We are pleased to announce release 4.4.0 of Coptic Scriptorium! Our data now includes over 1,267,000 tokens of searchable, linguistically analyzed Coptic data from dozens of ancient Coptic works (an increase of almost 100,000 tokens from the previous release). We are very grateful to all of our collaborators and contributors, without whom this project could not function.
This release corrects a large number of consistency errors identified in our existing data, and also adds some new documents:
- Sections of three works by Shenoute of Artipe:
- New documents added to existing works:
- The remaining books 2-4, as well as the postscript of Pistis Sophia, which are now added to the previously released book 1 in our online interfaces
- Newly treebanked data with syntactic gold standard annotations for the Life of John the Kalybites, part 1
We would like to thank the Marcion Project for making the underlying digitized text of Pistis Sophia available, and all of the annotators for their hard work. Tamara Siuda, Rebecca Krawiec, Philippe Zaher, and Lance Martin contributed, in addition to Amir and Carrie. As our current DHAG grant ends, we would like to give special thanks to Lance, who has been working as our DH specialist on the project since 2019, for doing an amazing job of keeping track of all the data and the various tasks he’s been in charge of over the past three years!

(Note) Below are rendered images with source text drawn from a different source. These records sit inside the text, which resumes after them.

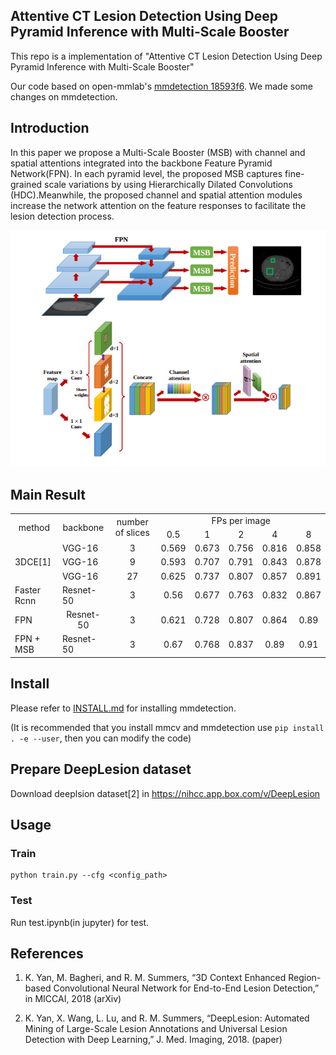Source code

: 
## Attentive CT Lesion Detection Using Deep Pyramid Inference with Multi-Scale Booster

This repo is a implementation of "Attentive CT Lesion Detection Using Deep Pyramid Inference with Multi-Scale Booster"

Our code based on open-mmlab's [mmdetection 18593f6](https://github.com/open-mmlab/mmdetection). We made some changes on mmdetection.


## Introduction

In this paper we propose a Multi-Scale Booster (MSB) with channel and spatial attentions integrated into the backbone Feature Pyramid Network(FPN). In each pyramid level, the proposed MSB captures fine-grained scale variations by using Hierarchically Dilated Convolutions (HDC).Meanwhile, the proposed channel and spatial attention modules increase the network attention on the feature responses to facilitate the lesion detection process.

![demo image](demo/model.png)

## Main Result

<table>
	<tr>
		<td rowspan=2 align="center">method</td>
		<td rowspan=2 align="center">backbone</td>
		<td rowspan=2 align="center">number of slices</td>
		<td colspan=5 align="center">FPs per image</td>
	</tr>
	<tr>
		<td align="center">0.5</td>
		<td align="center">1</td>
		<td align="center">2</td>
		<td align="center">4</td>
		<td align="center">8</td>
	</tr>
	<tr>
		<td rowspan=3>3DCE[1]</td>
		<td>VGG-16</td>
		<td align="center">3</td>
		<td align="center">0.569</td>
		<td align="center">0.673</td>
		<td align="center">0.756</td>
		<td align="center">0.816</td>
		<td align="center">0.858</td>
	</tr>
	<tr>
		<td>VGG-16</td>
		<td align="center">9</td>
		<td align="center">0.593</td>
		<td align="center">0.707</td>
		<td align="center">0.791</td>
		<td align="center">0.843</td>
		<td align="center">0.878</td>
	</tr>
	<tr>
		<td>VGG-16</td>
		<td align="center">27</td>
		<td align="center">0.625</td>
		<td align="center">0.737</td>
		<td align="center">0.807</td>
		<td align="center">0.857</td>
		<td align="center">0.891</td>
	</tr>
	<tr>
		<td>Faster Rcnn</td>
		<td>Resnet-50</td>
		<td align="center">3</td>
		<td align="center">0.56</td>
		<td align="center">0.677</td>
		<td align="center">0.763</td>
		<td align="center">0.832</td>
		<td align="center">0.867</td>
	</tr>
	<tr>
		<td>FPN</td>
		<td align="center">Resnet-50</td>
		<td align="center">3</td>
		<td align="center">0.621</td>
		<td align="center">0.728</td>
		<td align="center">0.807</td>
		<td align="center">0.864</td>
		<td align="center">0.89</td>
	</tr>
	<tr>
		<td>FPN + MSB</td>
		<td>Resnet-50</td>
		<td align="center">3</td>
		<td align="center">0.67</td>
		<td align="center">0.768</td>
		<td align="center">0.837</td>
		<td align="center">0.89</td>
		<td align="center">0.91</td>
	</tr>
</table>

## Install

Please refer to [INSTALL.md](INSTALL.md) for installing mmdetection.

(It is recommended that you install mmcv and mmdetection use ```pip install . -e --user```, then you can modify the code)

## Prepare DeepLesion dataset

Download deeplsion dataset[2] in https://nihcc.app.box.com/v/DeepLesion

## Usage

### Train

```
python train.py --cfg <config_path>
```

### Test

Run test.ipynb(in jupyter) for test.

## References

1. K. Yan, M. Bagheri, and R. M. Summers, “3D Context Enhanced Region-based Convolutional Neural Network for End-to-End Lesion Detection,” in MICCAI, 2018 (arXiv)

2. K. Yan, X. Wang, L. Lu, and R. M. Summers, “DeepLesion: Automated Mining of Large-Scale Lesion Annotations and Universal Lesion Detection with Deep Learning,” J. Med. Imaging, 2018. (paper)
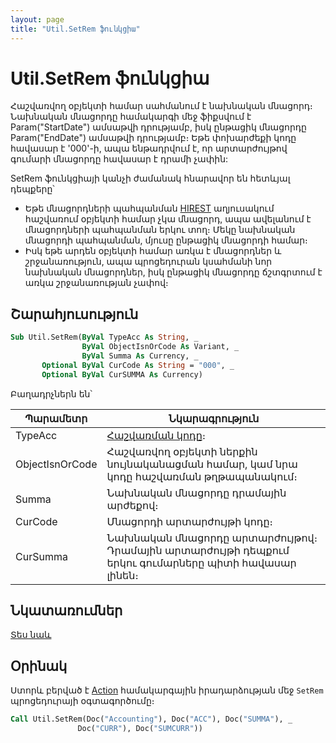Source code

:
 ```yaml
---
layout: page
title: "Util.SetRem ֆունկցիա"
---
```


# Util.SetRem ֆունկցիա

Հաշվառվող օբյեկտի համար սահմանում է նախնական մնացորդ։ 
Նախնական մնացորդը համակարգի մեջ ֆիքսվում է Param("StartDate") ամսաթվի դրությամբ, իսկ ընթացիկ մնացորդը Param("EndDate") ամսաթվի դրությամբ։ 
Եթե փոխարժեքի կոդը հավասար է '000'-ի, ապա ենթադրվում է, որ արտարժույթով գումարի մնացորդը հավասար է դրամի չափին:

SetRem ֆունկցիայի կանչի ժամանակ հնարավոր են հետևյալ դեպքերը՝
* Եթե մնացորդների պահպանման [HIREST](../../../Database/Hirest2.html) աղյուսակում հաշվառում օբյեկտի համար չկա մնացորդ, ապա ավելանում է մնացորդների պահպանման երկու տող։ 
  Մեկը նախնական մնացորդի պահպանման, մյուսը ընթացիկ մնացորդի համար։
* Իսկ եթե արդեն օբյեկտի համար առկա է մնացորդներ և շրջանառություն, ապա պրոցեդուրան կսահմանի նոր նախնական մնացորդներ, իսկ ընթացիկ մնացորդը ճշտգրտում է առկա շրջանառության չափով։

## Շարահյուսություն

``` vb
Sub Util.SetRem(ByVal TypeAcc As String, _
                ByVal ObjectIsnOrCode As Variant, _
                ByVal Summa As Currency, _
       Optional ByVal CurCode As String = "000", _
       Optional ByVal CurSUMMA As Currency)
```

Բաղադրչներն են՝

| Պարամետր | Նկարագրություն |
|--|--|
| TypeAcc | [Հաշվառման կոդը](../../ASFACT/TypeAcc.html)։ |
| ObjectIsnOrCode | Հաշվառվող օբյեկտի ներքին նույնականացման համար, կամ նրա կոդը հաշվառման թղթապանակում։ |
| Summa | Նախնական մնացորդը դրամային արժեքով։ |
| CurCode | Մնացորդի արտարժույթի կոդը։ |
| CurSumma | Նախնական մնացորդը արտարժույթով։ Դրամային արտարժույթի դեպքում երկու գումարները պիտի հավասար լինեն։ |

## Նկատառումներ

[Տես նաև](../../../functions.html)

## Օրինակ

Ստորև բերված է [Action](../../../ScriptProcs/Action.md) համակարգային իրադարձության մեջ `SetRem` պրոցեդուրայի օգտագործումը։ 

``` vb
Call Util.SetRem(Doc("Accounting"), Doc("ACC"), Doc("SUMMA"), _
               Doc("CURR"), Doc("SUMCURR"))
```
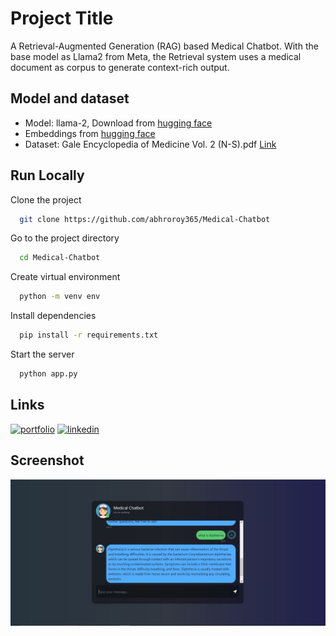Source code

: 
# Project Title

A Retrieval-Augmented Generation (RAG) based Medical Chatbot. With the base model as Llama2 from Meta, the Retrieval system uses a medical document as corpus to generate context-rich output.
 
##  Model and dataset
* Model: llama-2, Download from [hugging face](https://huggingface.co/TheBloke/Llama-2-7B-Chat-GGML/tree/main)
* Embeddings from [hugging face](https://huggingface.co/sentence-transformers/all-MiniLM-L6-v2)
* Dataset: Gale Encyclopedia of Medicine Vol. 2 (N-S).pdf [Link](https://www.academia.edu/32752835/The_GALE_ENCYCLOPEDIA_of_MEDICINE_SECOND_EDITION)


## Run Locally

Clone the project

```bash
  git clone https://github.com/abhroroy365/Medical-Chatbot
```

Go to the project directory

```bash
  cd Medical-Chatbot
```
Create virtual environment
```bash
  python -m venv env
```

Install dependencies

```bash
  pip install -r requirements.txt
```

Start the server

```bash
  python app.py
```


## Links
[![portfolio](https://img.shields.io/badge/my_portfolio-000?style=for-the-badge&logo=ko-fi&logoColor=white)](https://www.linkedin.com/in/abhra-ray-chaudhuri-aba3081b5/)
[![linkedin](https://img.shields.io/badge/linkedin-0A66C2?style=for-the-badge&logo=linkedin&logoColor=white)](https://www.linkedin.com/in/abhra-ray-chaudhuri-aba3081b5/)

## Screenshot
![Web App Ui](https://github.com/abhroroy365/Medical-Chatbot/blob/master/chatbot.JPG)

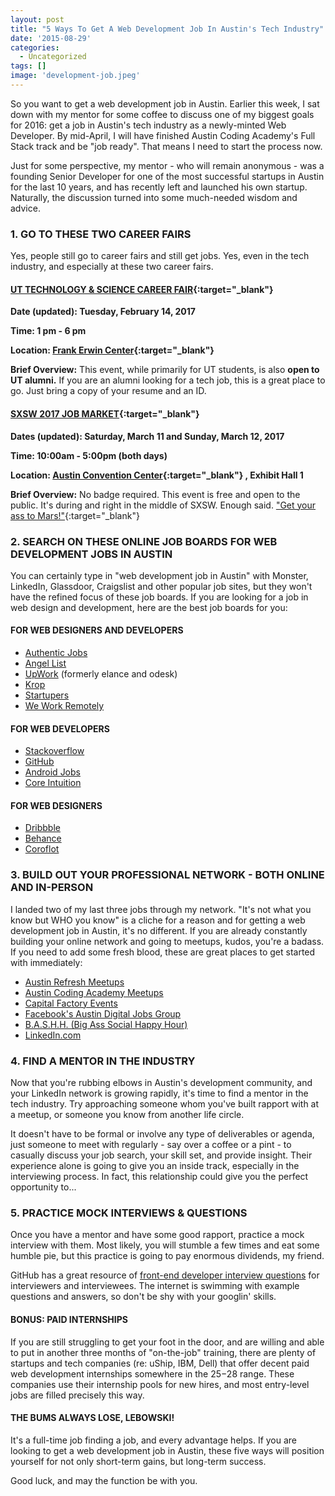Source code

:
```yaml
---
layout: post
title: "5 Ways To Get A Web Development Job In Austin's Tech Industry"
date: '2015-08-29'
categories:
  - Uncategorized
tags: []
image: 'development-job.jpeg'
---
```

So you want to get a web development job in Austin. Earlier this week, I sat down with my mentor for some coffee to discuss one of my biggest goals for 2016: get a job in Austin's tech industry as a newly-minted Web Developer. By mid-April, I will have finished Austin Coding Academy's Full Stack track and be "job ready". That means I need to start the process now.
<!--excerpt-->

Just for some perspective, my mentor - who will remain anonymous - was a founding Senior Developer for one of the most successful startups in Austin for the last 10 years, and has recently left and launched his own startup. Naturally, the discussion turned into some much-needed wisdom and advice.

### 1. GO TO THESE TWO CAREER FAIRS

Yes, people still go to career fairs and still get jobs. Yes, even in the tech industry, and especially at these two career fairs.

#### [UT TECHNOLOGY & SCIENCE CAREER FAIR](https://cns.utexas.edu/career-services/career-events/career-fairs){:target="_blank"}

**Date (updated): Tuesday, February 14, 2017**

**Time: 1 pm - 6 pm**

**Location: [Frank Erwin Center](http://www.uterwincenter.com/){:target="_blank"}**

**Brief Overview:** This event, while primarily for UT students, is also **open to UT alumni.** If you are an alumni looking for a tech job, this is a great place to go. Just bring a copy of your resume and an ID.

#### [SXSW 2017 JOB MARKET](http://www.sxsw.com/exhibitions/job-market){:target="_blank"}

**Dates (updated): Saturday, March 11 and Sunday, March 12, 2017**

**Time: 10:00am - 5:00pm (both days)**

**Location: [Austin Convention Center](http://www.austinconventioncenter.com/){:target="_blank"}
, Exhibit Hall 1**

**Brief Overview:** No badge required. This event is free and open to the public. It's during and right in the middle of SXSW. Enough said.
  ["Get your ass to Mars!"](https://www.youtube.com/watch?v=91dW9pUA1BI){:target="_blank"}


### 2. SEARCH ON THESE ONLINE JOB BOARDS FOR WEB DEVELOPMENT JOBS IN AUSTIN



You can certainly type in "web development job in Austin" with Monster, LinkedIn, Glassdoor, Craigslist and other popular job sites, but they won't have the refined focus of these job boards. If you are looking for a job in web design and development, here are the best job boards for you:

#### FOR WEB DESIGNERS AND DEVELOPERS



- [Authentic Jobs](http://www.authenticjobs.com/)
- [Angel List](https://angel.co/jobs)
- [UpWork](https://www.upwork.com) (formerly elance and odesk)
- [Krop](http://www.krop.com/)
- [Startupers](https://www.startupers.com/)
- [We Work Remotely](https://weworkremotely.com/)





#### FOR WEB DEVELOPERS



- [Stackoverflow](http://careers.stackoverflow.com/jobs)
- [GitHub](https://jobs.github.com/)
- [Android Jobs](https://androidjobs.io/)
- [Core Intuition](http://jobs.coreint.org/)




#### FOR WEB DESIGNERS



- [Dribbble](https://dribbble.com/jobs)
- [Behance](https://www.behance.net/joblist)
- [Coroflot](http://www.coroflot.com/jobs)




### 3. BUILD OUT YOUR PROFESSIONAL NETWORK - BOTH ONLINE AND IN-PERSON



I landed two of my last three jobs through my network. "It's not what you know but WHO you know" is a cliche for a reason and for getting a web development job in Austin, it's no different. If you are already constantly building your online network and going to meetups, kudos, you're a badass. If you need to add some fresh blood, these are great places to get started with immediately:

- [Austin Refresh Meetups](http://www.meetup.com/Austin-Web-Design/)
- [Austin Coding Academy Meetups](http://www.meetup.com/Austin-Coding-Academy/)
- [Capital Factory Events](https://capitalfactory.com/events/)
- [Facebook's Austin Digital Jobs Group](https://www.facebook.com/groups/austindigitaljobs/)
- [B.A.S.H.H. (Big Ass Social Happy Hour)](http://www.thebashh.com/)
- [LinkedIn.com](http://www.linkedin.com/)




### 4. FIND A MENTOR IN THE INDUSTRY


Now that you're rubbing elbows in Austin's development community, and your LinkedIn network is growing rapidly, it's time to find a mentor in the tech industry. Try approaching someone whom you've built rapport with at a meetup, or someone you know from another life circle.



It doesn't have to be formal or involve any type of deliverables or agenda, just someone to meet with regularly - say over a coffee or a pint - to casually discuss your job search, your skill set, and provide insight. Their experience alone is going to give you an inside track, especially in the interviewing process. In fact, this relationship could give you the perfect opportunity to...

### 5. PRACTICE MOCK INTERVIEWS & QUESTIONS


Once you have a mentor and have some good rapport, practice a mock interview with them. Most likely, you will stumble a few times and eat some humble pie, but this practice is going to pay enormous dividends, my friend.



GitHub has a great resource of [front-end developer interview questions](http://h5bp.github.io/Front-end-Developer-Interview-Questions/) for interviewers and interviewees. The internet is swimming with example questions and answers, so don't be shy with your googlin' skills.

#### BONUS: PAID INTERNSHIPS


If you are still struggling to get your foot in the door, and are willing and able to put in another three months of "on-the-job" training, there are plenty of startups and tech companies (re: uShip, IBM, Dell) that offer decent paid web development internships somewhere in the $25-$28 range. These companies use their internship pools for new hires, and most entry-level jobs are filled precisely this way.



#### THE BUMS ALWAYS LOSE, LEBOWSKI!



It's a full-time job finding a job, and every advantage helps. If you are looking to get a web development job in Austin, these five ways will position yourself for not only short-term gains, but long-term success.

Good luck, and may the function be with you.
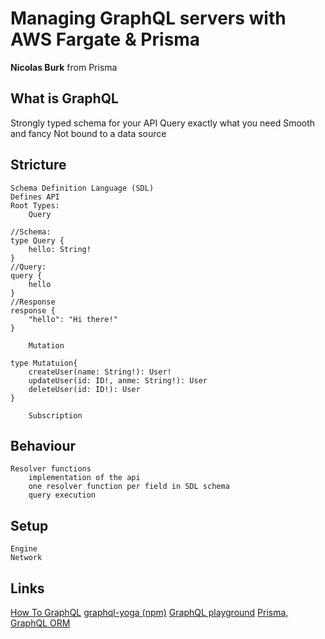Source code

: # Managing GraphQL servers with AWS Fargate & Prisma
**Nicolas Burk** from Prisma

## What is GraphQL
 Strongly typed schema for your API
 Query exactly what you need
 Smooth and fancy
 Not bound to a data source

## Stricture
    Schema Definition Language (SDL)
    Defines API
    Root Types:
        Query
```
//Schema:
type Query {
    hello: String!
}
//Query:
query {
    hello
}
//Response
response {
    "hello": "Hi there!"
}
```
        Mutation
```
type Mutatuion{
    createUser(name: String!): User!
    updateUser(id: ID!, anme: String!): User
    deleteUser(id: ID!): User
}
```
        Subscription

## Behaviour
    Resolver functions
        implementation of the api
        one resolver function per field in SDL schema
        query execution


## Setup
    Engine
    Network


## Links

[How To GraphQL](https://www.howtographql.com/)
[graphql-yoga (npm)](https://www.npmjs.com/package/graphql-yoga)
[GraphQL playground](https://github.com/prismagraphql/graphql-playground)
[Prisma, GraphQL ORM](https://www.prisma.io/)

As with all releases, raw machine readable data for all corpora can be found, including morphological and syntactic analysis, as well as named entity recognition and entity linking, on our GitHub repository, in a variety of popular formats:
https://github.com/copticscriptorium/corpora
You can also search for complex linguistic annotations in the data using our ANNIS server – please see our new tutorial here to get started with some query tips and a helpful cheat sheet:
https://copticscriptorium.org/ANNIS_tutorial
We hope this release will be useful and look forward to the next one as always!